How to enlarge a drilled hole without a drill press

I, like undoubtedly many others, have bumped into the problem of how to enlarge a drilled hole without a drill press.

Today I made a little roller board for my mitre saw and as a good engineer I measured the padded feet of the saw to the millimetre and drilled holes for all four feet that were 1mm larger in diameter than the feet.


Now you would wonder why this wouldn't be a great feat of engineering and just how it should be done, since the saw feet did fit perfectly into the holes. The catch is that in order to get all four feet into their respective holes you have to align the 21kg (46 pounds) saw perfectly to a board on casters...

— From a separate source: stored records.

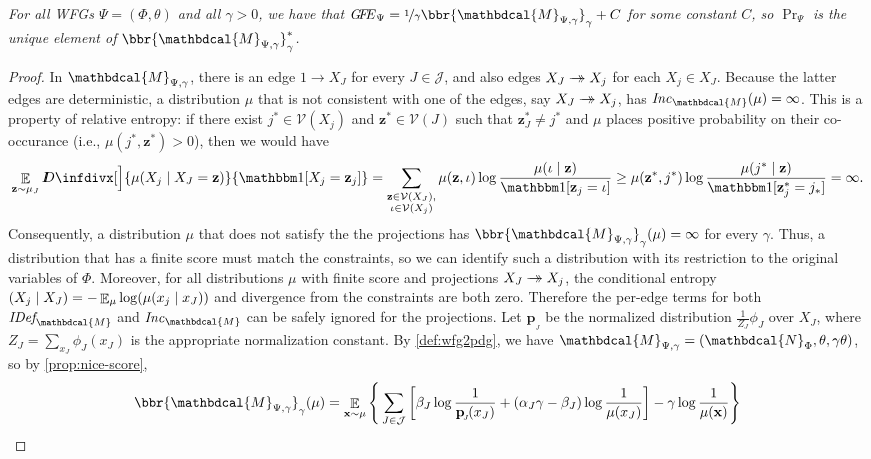 \documentclass[letterpaper]{article} %
\makeatletter
\theoremstyle{plain}
\theoremstyle{definition}
\theoremstyle{remark}
\newcommand{\restate}[2]
	{\medskip\par\noindent{\bf \expandarg\Cref{thmt@@#1}.}%
 	\noindent\begingroup\em #2 \endgroup\par\smallskip}
\let\H\relax
\DeclareMathOperator{\H}{\mathrm{H}} %
\DeclareMathOperator*{\Ex}{\mathbb{E}} %
\newcommand\mat[1]{\mathbf{#1}}
\newcommand{\thickD}{I\mkern-8muD}
\newcommand{\kldiv}{\thickD\infdivx}
\newcommand{\tto}{\rightarrow\mathrel{\mspace{-15mu}}\rightarrow}
\newcommand{\bp}[1][L]{\mat{p}_{\!_{#1}\!}}
\newcommand{\V}{\mathcal V}
\newcommand{\dg}[1]{\mathbdcal{#1}}
\newcommand{\IDef}[1]{\mathit{IDef}_{\!#1}}
\newcommand\Inc{\mathit{Inc}}
\newcommand{\PDGof}[1]{{\dg M}_{#1}}
\newcommand{\UPDGof}[1]{{\dg N}_{#1}}
\newcommand\GFE{\mathit{G\mkern-4mu F\mkern-4.5mu E}}
\makeatother
\begin{document}
\restate{thm:fg-is-pdg}{
	For all WFGs $\Psi = (\Phi,\theta)$ and all $\gamma > 0$,
	we have that
	$\GFE_\Psi
	= \nicefrac1{\gamma} \bbr{{\dg M}_{\Psi,\gamma}}_{\gamma} 
	+ C$   
	for some constant $C$, so
	$\Pr_{\Psi}$ is the unique element of
	$\bbr{{\dg M}_{\Psi,\gamma}}_{\gamma}^*$.
}
\begin{proof}
  In $\PDGof{\Psi,\gamma}$,  there is an edge $1 \to X_J$ for every $J
  \in \mathcal J$, and also edges 
  $X_J \tto X_j$ for each $X_j
    \in X_J$. Because the latter edges are deterministic, a
distribution $\mu$ that is not  consistent
with one of the edges, say $X_J \tto X_j$, has $\Inc_{\dg M}(\mu)
= \infty$.  This is a 
property of relative entropy: if there exist $j^* \in \V(X_j)$ and 
$\mat z^* \in \V(J)$ such that $\mat z^*_J \ne j^*$ and $\mu$ places positive
probability on their co-occurance (i.e., $\mu(j^*, \mat z^*) > 0$),
then we would have
\[ \Ex_{\mat z \sim \mu_{J}}\kldiv[\Big]{\mu(X_j \mid X_J = \mat z)}
	{\mathbbm1[X_j = \mat z_{j}]}
 	= \sum_{\substack{\mat z \in \V(X_J),\\ \iota \in \V(X_j)}} \mu(\mat z, \iota) \log \frac{\mu(\iota \mid \mat z)}{\mathbbm1[\mat z_j = \iota]}
	\geq \mu(\mat z^*, j^*) \log \frac{\mu(j^* \mid \mat z)}{\mathbbm1[\mat z^*_j = j_*]}
	= \infty. \]
Consequently, a distribution $\mu$ that does not satisfy the the projections has
$\bbr{\dg M_{\Psi,\gamma}}_\gamma(\mu) = \infty$ for every $\gamma$.
          Thus, a distribution that 
        has a finite score must match the constraints,
so we can identify such a distribution with its restriction to 
the original  
variables of $\Phi$.
Moreover, for all distributions $\mu$ with finite score and
projections $X_J \tto 
X_j$, the conditional entropy 
$\H(X_j \mid X_J) = -\Ex_\mu\log(\mu(x_j \mid x_J))$ and divergence from
the constraints are both zero. 
Therefore the per-edge terms for both $\IDef{\dg M}$
and $\Inc_{\dg M}$ can be safely ignored for the projections.
Let $\bp[J]$ be
the normalized distribution $\frac{1}{Z_J}\phi_J$ over $X_J$,
where $Z_J = \sum_{x_J} \phi_J(x_J)$ is the appropriate normalization constant.
By
\cref{def:wfg2pdg}, we have $\PDGof{\Psi,\gamma} = (\UPDGof{\Phi}, \theta, \gamma\theta)$,
so by \cref{prop:nice-score},
	\begin{align*}
\bbr{\PDGof{\Psi,\gamma}}_\gamma(\mu) 
	&= \Ex_{\mat x \sim \mu} \Bigg\{   \sum_{ J \in \mathcal J } \left[
		\beta_J \log \frac{1}{ \bp[J](x_J) } + 
			(\alpha_J \gamma -\beta_J)
		 \log \frac{1}{\mu(x_J)} \right] - \gamma \log \frac{1}{\mu(\mat x)} \Bigg\} \\

\end{align*}
\end{proof}
\end{document}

So to make life good again I had to enlarge the holes from 26mm to 35mm to just drop the saw somewhere there-about-ish and be done with it. Unfortunately drilling free-hand with a drill-driver using a 35mm Forstner bit around an existing hole with no centre spike location isn't exactly easy - I'd dare to call it next to impossible.

Enter the world of good old jigs and a simple trick. Since guiding a driver with a Forstner bit free-hand is impossible you can simply make a guide-jig by drilling a hole into a piece of scrap wood with the larger bit and then centre the jig over the hole you are enlarging and clamp it down.

Insert the Forstner bit into the hole you previously drilled into the jig and rev the drill up before lightly making contact with the edge of the work piece  Use the guide-hole to keep the drill from wondering and you get tear-free ingress edges as a bonus since the jig works as a tear-out protector at the same time.